#### Problem requirements:
Look through the entries for the string "services" and copy every line where it shows up.

#### Given records:
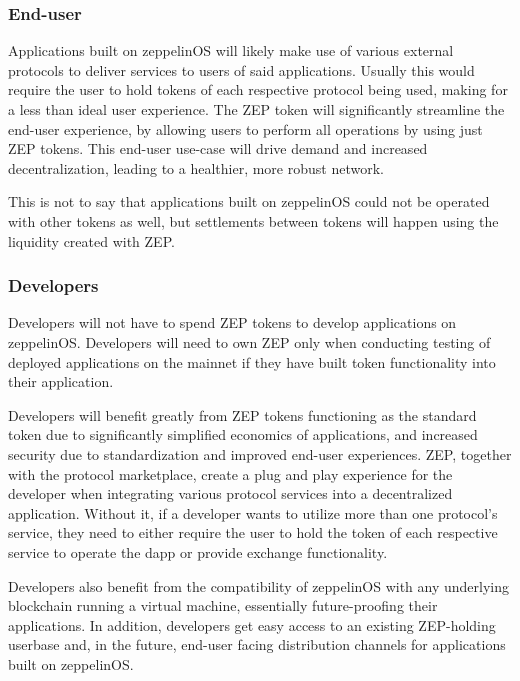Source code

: \documentclass[]{article}
\makeatletter
\DeclareRobustCommand{\_}{%
  \leavevmode\vbox{%
    \hrule\@width.5em
          \@height-.26ex
          \@depth\dimexpr.26ex+.28pt\relax}}
\makeatother
\begin{document}
\subsubsection{End-user}

Applications built on zeppelinOS will likely make use of various
external protocols to deliver services to users of said applications.
Usually this would require the user to hold tokens of each respective
protocol being used, making for a less than ideal user experience. The
ZEP token will significantly streamline the end-user experience, by
allowing users to perform all operations by using just ZEP tokens.
This end-user use-case will drive demand and increased
decentralization, leading to a healthier, more robust network.

This is not to say that applications built on zeppelinOS could not be
operated with other tokens as well, but settlements between tokens will
happen using the liquidity created with ZEP.

\subsubsection{Developers}

Developers will not have to spend ZEP tokens to develop
applications on zeppelinOS. Developers will need to own ZEP only
when conducting testing of deployed applications on the mainnet if they
have built token functionality into their application.

Developers will benefit greatly from ZEP tokens functioning as the
standard token due to significantly simplified economics of
applications, and increased security due to standardization and improved
end-user experiences. ZEP, together with the protocol marketplace,
create a plug and play experience for the developer when integrating
various protocol services into a decentralized application. Without it,
if a developer wants to utilize more than one protocol's service,
they need to either require the user to hold the token of each
respective service to operate the dapp or provide exchange
functionality.

Developers also benefit from the compatibility of zeppelinOS with any
underlying blockchain running a virtual machine, essentially
future-proofing their applications. In addition, developers get easy
access to an existing ZEP-holding userbase and, in the future, end-user
facing distribution channels for applications built on zeppelinOS.
\end{document}
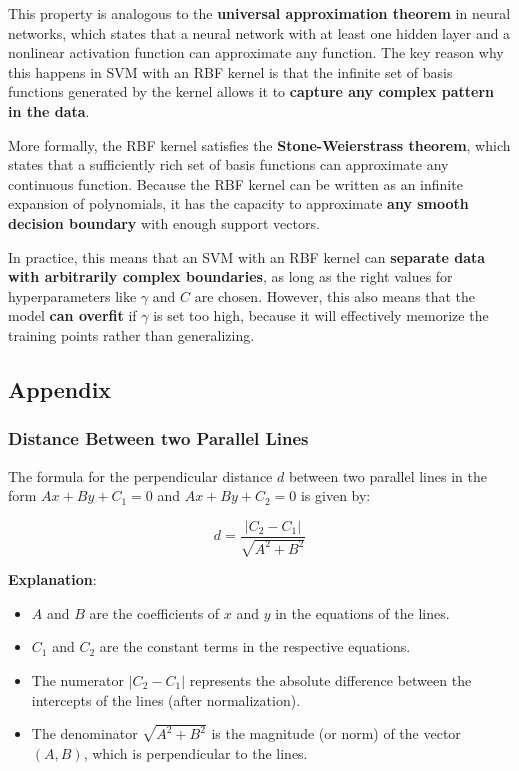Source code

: \documentclass[11pt]{article}
\providecommand{\tightlist}{%
      \setlength{\itemsep}{0pt}\setlength{\parskip}{0pt}}
\begin{document}
This property is analogous to the \textbf{universal approximation
theorem} in neural networks, which states that a neural network with at
least one hidden layer and a nonlinear activation function can
approximate any function. The key reason why this happens in SVM with an
RBF kernel is that the infinite set of basis functions generated by the
kernel allows it to \textbf{capture any complex pattern in the data}.

More formally, the RBF kernel satisfies the \textbf{Stone-Weierstrass
theorem}, which states that a sufficiently rich set of basis functions
can approximate any continuous function. Because the RBF kernel can be
written as an infinite expansion of polynomials, it has the capacity to
approximate \textbf{any smooth decision boundary} with enough support
vectors.

In practice, this means that an SVM with an RBF kernel can
\textbf{separate data with arbitrarily complex boundaries}, as long as
the right values for hyperparameters like $ \gamma $ and $ C $ are
chosen. However, this also means that the model \textbf{can overfit} if
$ \gamma $ is set too high, because it will effectively memorize the
training points rather than generalizing.

    \subsection{Appendix}\label{appendix}

    \subsubsection{Distance Between two Parallel
Lines}\label{distance-between-two-parallel-lines}

The formula for the perpendicular distance $d$ between two parallel
lines in the form $Ax + By + C_1 = 0$ and $Ax + By + C_2 = 0$ is
given by:

$$
d = \frac{|C_2 - C_1|}{\sqrt{A^2 + B^2}}
$$

\textbf{Explanation}:

\begin{itemize}
\tightlist
\item
  $A$ and $B$ are the coefficients of $x$ and $y$ in the
  equations of the lines.
\item
  $C_1$ and $C_2$ are the constant terms in the respective
  equations.
\item
  The numerator $|C_2 - C_1|$ represents the absolute difference
  between the intercepts of the lines (after normalization).
\item
  The denominator $\sqrt{A^2 + B^2}$ is the magnitude (or norm) of the
  vector $(A, B)$, which is perpendicular to the lines.
\end{itemize}
\end{document}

#### Answer to this problem:
external protocols to deliver services to users of said applications.
various protocol services into a decentralized application. Without it,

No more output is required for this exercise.